→ **Task objective**
Lines below that include the word "redirecting" should each be copied.

Saved entries:

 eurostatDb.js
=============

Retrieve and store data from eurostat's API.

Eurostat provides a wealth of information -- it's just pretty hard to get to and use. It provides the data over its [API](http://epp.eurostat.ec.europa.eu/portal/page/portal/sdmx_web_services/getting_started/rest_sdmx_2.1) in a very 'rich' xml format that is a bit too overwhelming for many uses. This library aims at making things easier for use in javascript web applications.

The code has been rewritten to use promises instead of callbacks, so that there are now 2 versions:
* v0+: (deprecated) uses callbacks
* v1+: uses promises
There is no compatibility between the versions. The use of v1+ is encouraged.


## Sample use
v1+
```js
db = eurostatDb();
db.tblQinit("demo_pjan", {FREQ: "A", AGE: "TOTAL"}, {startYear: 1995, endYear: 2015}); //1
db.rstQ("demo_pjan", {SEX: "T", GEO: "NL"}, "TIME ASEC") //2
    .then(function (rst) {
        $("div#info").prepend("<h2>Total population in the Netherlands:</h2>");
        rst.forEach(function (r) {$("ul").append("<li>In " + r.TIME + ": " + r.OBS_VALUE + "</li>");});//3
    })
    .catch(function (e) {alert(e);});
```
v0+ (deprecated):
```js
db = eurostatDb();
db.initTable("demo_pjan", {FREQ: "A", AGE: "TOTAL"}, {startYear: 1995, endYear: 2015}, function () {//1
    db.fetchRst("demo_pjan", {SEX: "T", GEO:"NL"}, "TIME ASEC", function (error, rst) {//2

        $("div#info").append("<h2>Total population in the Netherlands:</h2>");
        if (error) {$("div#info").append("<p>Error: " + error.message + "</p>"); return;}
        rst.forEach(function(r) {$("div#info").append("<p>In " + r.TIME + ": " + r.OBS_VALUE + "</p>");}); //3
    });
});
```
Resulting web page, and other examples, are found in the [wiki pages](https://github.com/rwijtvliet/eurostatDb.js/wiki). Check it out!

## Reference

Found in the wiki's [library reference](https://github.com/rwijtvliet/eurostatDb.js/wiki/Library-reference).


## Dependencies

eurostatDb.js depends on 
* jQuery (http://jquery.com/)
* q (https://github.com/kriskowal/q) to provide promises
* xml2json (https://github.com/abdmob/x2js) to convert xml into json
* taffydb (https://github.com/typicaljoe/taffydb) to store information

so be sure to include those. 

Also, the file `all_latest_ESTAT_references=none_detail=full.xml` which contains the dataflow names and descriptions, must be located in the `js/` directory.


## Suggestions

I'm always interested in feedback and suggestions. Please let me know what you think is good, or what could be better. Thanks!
==
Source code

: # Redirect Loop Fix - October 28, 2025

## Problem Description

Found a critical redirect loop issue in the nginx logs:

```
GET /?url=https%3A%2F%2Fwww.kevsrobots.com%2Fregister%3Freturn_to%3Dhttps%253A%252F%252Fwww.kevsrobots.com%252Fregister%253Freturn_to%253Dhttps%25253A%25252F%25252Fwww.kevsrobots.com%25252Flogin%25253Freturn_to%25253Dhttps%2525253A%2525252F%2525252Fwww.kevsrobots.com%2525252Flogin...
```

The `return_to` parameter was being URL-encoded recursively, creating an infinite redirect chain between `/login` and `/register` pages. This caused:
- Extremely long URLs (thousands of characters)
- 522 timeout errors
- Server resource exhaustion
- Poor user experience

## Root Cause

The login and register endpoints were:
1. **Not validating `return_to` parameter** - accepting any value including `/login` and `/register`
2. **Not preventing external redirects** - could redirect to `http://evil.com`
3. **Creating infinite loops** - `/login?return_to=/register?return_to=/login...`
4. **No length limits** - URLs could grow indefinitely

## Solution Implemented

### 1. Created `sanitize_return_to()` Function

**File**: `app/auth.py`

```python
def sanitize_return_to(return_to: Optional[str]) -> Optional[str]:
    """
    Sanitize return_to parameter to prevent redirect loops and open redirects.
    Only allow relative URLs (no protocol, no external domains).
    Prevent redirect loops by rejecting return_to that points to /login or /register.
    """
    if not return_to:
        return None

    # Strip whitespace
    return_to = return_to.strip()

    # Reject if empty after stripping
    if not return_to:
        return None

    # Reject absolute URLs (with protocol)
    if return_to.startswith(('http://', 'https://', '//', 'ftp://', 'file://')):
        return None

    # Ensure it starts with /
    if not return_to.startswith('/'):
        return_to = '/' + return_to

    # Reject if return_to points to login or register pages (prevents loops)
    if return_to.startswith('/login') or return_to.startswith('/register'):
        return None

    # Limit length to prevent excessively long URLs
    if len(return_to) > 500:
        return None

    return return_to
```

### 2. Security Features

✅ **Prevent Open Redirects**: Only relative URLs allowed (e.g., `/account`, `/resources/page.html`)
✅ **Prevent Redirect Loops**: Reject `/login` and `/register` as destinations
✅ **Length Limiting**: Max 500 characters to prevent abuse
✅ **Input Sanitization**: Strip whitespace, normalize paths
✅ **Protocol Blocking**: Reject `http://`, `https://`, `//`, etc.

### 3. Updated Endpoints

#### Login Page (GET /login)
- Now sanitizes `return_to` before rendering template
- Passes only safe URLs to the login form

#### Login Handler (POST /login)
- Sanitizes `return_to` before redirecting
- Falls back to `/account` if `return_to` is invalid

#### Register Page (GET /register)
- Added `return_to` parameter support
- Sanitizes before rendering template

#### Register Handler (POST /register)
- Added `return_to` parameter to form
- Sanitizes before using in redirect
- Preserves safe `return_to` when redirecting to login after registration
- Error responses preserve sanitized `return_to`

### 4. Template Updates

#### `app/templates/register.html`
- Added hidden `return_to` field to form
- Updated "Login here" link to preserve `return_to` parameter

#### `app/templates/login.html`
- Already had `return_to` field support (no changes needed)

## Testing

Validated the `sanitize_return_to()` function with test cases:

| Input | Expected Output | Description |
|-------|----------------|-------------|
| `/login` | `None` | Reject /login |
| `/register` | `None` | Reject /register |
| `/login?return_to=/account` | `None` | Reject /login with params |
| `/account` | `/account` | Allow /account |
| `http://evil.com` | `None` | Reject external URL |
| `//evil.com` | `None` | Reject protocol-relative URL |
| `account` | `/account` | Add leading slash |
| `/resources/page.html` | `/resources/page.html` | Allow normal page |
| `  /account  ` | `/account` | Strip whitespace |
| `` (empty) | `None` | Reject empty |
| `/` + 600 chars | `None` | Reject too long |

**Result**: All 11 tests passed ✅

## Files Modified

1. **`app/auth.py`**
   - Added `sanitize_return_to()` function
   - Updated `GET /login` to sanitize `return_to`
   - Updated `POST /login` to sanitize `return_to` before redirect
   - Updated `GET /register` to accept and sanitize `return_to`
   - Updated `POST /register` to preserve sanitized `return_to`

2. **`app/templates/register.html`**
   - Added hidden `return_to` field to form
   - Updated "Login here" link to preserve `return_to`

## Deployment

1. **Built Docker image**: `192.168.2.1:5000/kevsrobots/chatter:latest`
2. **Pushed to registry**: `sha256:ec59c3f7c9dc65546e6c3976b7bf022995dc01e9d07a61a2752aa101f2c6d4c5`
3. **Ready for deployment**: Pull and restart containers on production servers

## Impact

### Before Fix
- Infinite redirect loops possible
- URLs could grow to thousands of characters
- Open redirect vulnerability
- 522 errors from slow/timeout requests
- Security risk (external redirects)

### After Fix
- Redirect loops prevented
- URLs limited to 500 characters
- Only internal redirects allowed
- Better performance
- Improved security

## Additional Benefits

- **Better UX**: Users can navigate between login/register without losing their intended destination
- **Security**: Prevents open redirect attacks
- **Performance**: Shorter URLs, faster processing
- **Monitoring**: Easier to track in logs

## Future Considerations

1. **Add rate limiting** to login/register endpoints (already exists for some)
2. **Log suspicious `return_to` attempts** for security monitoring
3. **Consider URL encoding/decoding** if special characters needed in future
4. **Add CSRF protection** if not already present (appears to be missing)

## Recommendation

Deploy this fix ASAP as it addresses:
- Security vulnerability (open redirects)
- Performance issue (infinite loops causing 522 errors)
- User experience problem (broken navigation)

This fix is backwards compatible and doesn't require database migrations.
* * *
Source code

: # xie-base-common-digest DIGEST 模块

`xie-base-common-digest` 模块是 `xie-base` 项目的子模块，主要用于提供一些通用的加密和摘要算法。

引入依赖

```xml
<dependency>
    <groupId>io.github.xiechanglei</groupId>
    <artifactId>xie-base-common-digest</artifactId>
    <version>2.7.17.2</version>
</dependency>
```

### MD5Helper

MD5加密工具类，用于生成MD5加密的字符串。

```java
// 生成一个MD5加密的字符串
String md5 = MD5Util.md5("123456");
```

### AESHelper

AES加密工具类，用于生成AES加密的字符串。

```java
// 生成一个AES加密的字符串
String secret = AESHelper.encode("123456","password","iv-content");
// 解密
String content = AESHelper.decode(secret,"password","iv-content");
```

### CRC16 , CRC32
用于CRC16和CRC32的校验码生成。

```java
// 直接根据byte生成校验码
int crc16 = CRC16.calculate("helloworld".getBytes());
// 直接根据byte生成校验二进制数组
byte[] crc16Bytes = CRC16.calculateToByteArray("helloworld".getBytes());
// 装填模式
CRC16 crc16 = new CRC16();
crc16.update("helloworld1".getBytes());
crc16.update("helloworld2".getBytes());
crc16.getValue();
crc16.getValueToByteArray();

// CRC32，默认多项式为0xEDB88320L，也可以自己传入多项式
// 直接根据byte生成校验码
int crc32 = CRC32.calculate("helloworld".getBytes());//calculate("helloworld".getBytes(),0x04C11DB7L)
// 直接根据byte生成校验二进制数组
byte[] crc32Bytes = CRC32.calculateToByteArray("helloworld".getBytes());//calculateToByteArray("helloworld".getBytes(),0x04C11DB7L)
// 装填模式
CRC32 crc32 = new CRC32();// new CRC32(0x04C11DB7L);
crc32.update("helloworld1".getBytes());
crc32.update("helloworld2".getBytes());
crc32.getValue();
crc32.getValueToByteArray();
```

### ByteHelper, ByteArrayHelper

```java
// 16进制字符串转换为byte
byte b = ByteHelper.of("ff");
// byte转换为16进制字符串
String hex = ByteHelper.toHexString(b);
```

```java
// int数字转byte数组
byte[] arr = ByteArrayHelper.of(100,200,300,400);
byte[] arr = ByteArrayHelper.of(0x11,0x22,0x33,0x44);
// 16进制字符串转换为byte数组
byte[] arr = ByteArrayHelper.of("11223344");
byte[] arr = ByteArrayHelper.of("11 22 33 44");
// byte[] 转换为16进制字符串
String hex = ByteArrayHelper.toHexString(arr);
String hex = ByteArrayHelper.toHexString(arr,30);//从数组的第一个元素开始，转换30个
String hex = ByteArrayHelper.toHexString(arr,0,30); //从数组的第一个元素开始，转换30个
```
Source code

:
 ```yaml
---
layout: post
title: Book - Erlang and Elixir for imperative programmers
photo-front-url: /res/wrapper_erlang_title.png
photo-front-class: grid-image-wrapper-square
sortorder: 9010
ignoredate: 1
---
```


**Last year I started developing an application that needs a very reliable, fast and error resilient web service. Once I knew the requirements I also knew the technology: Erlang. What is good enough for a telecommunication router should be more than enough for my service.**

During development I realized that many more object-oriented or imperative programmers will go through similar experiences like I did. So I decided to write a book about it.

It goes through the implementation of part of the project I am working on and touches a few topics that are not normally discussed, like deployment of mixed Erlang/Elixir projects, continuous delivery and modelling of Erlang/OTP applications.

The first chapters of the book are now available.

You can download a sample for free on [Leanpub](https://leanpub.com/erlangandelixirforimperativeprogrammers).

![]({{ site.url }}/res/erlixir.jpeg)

→ **Answer space**
- Sanitizes `return_to` before redirecting
- Preserves safe `return_to` when redirecting to login after registration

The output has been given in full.